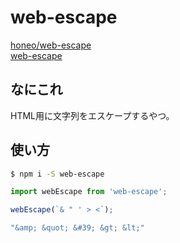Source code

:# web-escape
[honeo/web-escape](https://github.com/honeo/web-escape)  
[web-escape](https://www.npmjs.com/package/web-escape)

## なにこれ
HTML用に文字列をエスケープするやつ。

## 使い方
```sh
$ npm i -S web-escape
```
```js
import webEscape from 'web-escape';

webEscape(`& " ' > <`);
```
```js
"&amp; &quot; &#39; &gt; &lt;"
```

◆ ◆ ◆ ◆ ◆

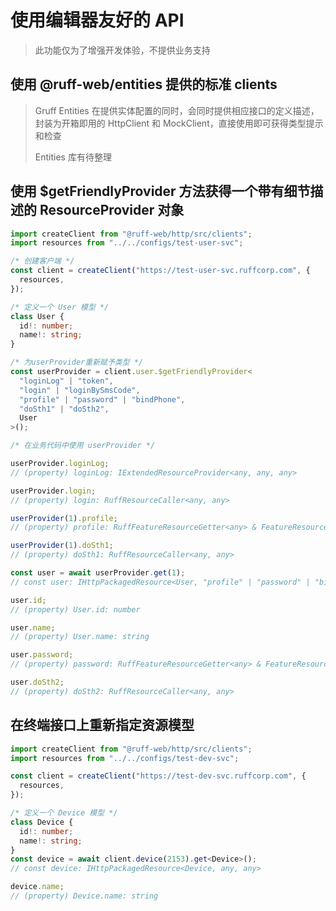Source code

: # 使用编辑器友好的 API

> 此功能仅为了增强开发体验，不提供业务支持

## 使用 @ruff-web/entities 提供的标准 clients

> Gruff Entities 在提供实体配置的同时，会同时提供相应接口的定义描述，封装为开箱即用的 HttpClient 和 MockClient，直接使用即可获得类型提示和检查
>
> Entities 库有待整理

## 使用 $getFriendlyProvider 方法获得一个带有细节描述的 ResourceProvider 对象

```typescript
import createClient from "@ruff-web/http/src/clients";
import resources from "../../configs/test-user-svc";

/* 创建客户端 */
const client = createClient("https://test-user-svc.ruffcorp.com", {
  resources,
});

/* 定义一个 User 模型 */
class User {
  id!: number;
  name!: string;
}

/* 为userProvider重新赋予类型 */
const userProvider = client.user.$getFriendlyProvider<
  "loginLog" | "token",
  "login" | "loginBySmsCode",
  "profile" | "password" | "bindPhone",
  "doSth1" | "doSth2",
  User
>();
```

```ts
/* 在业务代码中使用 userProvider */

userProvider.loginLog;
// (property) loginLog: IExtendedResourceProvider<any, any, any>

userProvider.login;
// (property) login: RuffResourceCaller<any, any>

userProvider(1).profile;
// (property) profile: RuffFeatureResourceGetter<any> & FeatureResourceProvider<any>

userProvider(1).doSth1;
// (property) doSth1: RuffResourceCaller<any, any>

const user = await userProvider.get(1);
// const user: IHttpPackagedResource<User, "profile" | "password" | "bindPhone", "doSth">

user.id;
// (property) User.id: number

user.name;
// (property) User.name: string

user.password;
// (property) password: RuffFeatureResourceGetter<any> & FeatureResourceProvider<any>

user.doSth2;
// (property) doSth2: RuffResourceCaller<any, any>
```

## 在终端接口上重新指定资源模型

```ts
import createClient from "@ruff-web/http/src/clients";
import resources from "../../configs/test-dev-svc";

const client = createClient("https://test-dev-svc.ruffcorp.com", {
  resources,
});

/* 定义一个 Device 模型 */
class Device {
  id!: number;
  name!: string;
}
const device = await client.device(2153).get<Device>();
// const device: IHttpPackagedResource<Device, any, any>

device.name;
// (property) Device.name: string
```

◆ ◆ ◆ ◆ ◆

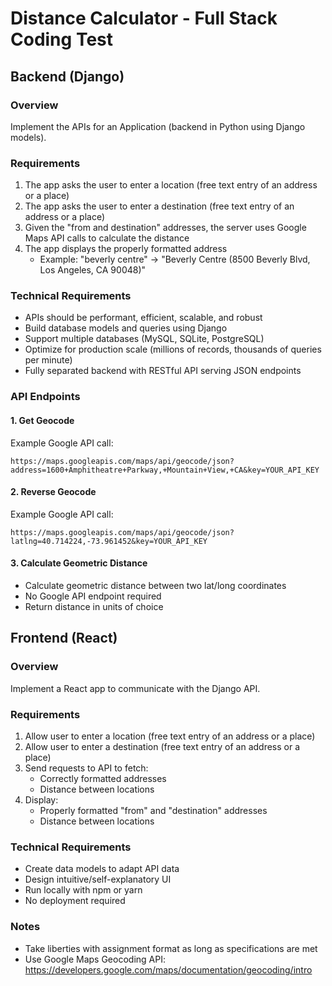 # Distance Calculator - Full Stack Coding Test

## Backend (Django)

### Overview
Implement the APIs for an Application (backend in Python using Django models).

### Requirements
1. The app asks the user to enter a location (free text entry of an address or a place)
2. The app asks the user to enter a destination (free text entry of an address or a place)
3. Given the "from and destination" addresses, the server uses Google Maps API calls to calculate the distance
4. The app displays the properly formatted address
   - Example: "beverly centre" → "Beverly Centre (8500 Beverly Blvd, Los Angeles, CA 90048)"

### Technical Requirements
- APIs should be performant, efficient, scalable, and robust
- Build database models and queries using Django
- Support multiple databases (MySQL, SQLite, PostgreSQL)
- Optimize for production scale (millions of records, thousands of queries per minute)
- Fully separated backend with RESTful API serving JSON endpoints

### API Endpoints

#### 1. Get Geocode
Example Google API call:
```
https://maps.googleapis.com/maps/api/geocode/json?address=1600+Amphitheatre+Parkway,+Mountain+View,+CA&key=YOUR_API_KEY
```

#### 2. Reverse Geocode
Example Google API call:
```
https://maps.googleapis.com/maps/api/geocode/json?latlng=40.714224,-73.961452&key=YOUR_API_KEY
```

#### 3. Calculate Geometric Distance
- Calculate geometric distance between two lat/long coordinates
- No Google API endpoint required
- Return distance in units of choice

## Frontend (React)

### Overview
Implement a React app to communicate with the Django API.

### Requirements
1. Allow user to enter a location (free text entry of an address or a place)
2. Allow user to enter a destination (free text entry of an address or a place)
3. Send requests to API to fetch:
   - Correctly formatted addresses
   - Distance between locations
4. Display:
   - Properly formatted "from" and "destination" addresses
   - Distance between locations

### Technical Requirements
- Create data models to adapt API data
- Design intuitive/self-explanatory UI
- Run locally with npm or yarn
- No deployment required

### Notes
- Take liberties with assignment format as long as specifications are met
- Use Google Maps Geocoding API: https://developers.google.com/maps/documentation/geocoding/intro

◆ ◆ ◆ ◆ ◆

▸ AIM OF THE EXERCISE: Check each line above for the string "property" and return those that contain it.

▸ TASK ANSWER:
// (property) loginLog: IExtendedResourceProvider<any, any, any>
// (property) login: RuffResourceCaller<any, any>
// (property) profile: RuffFeatureResourceGetter<any> & FeatureResourceProvider<any>
// (property) doSth1: RuffResourceCaller<any, any>
// (property) User.id: number
// (property) User.name: string
// (property) password: RuffFeatureResourceGetter<any> & FeatureResourceProvider<any>
// (property) doSth2: RuffResourceCaller<any, any>
// (property) Device.name: string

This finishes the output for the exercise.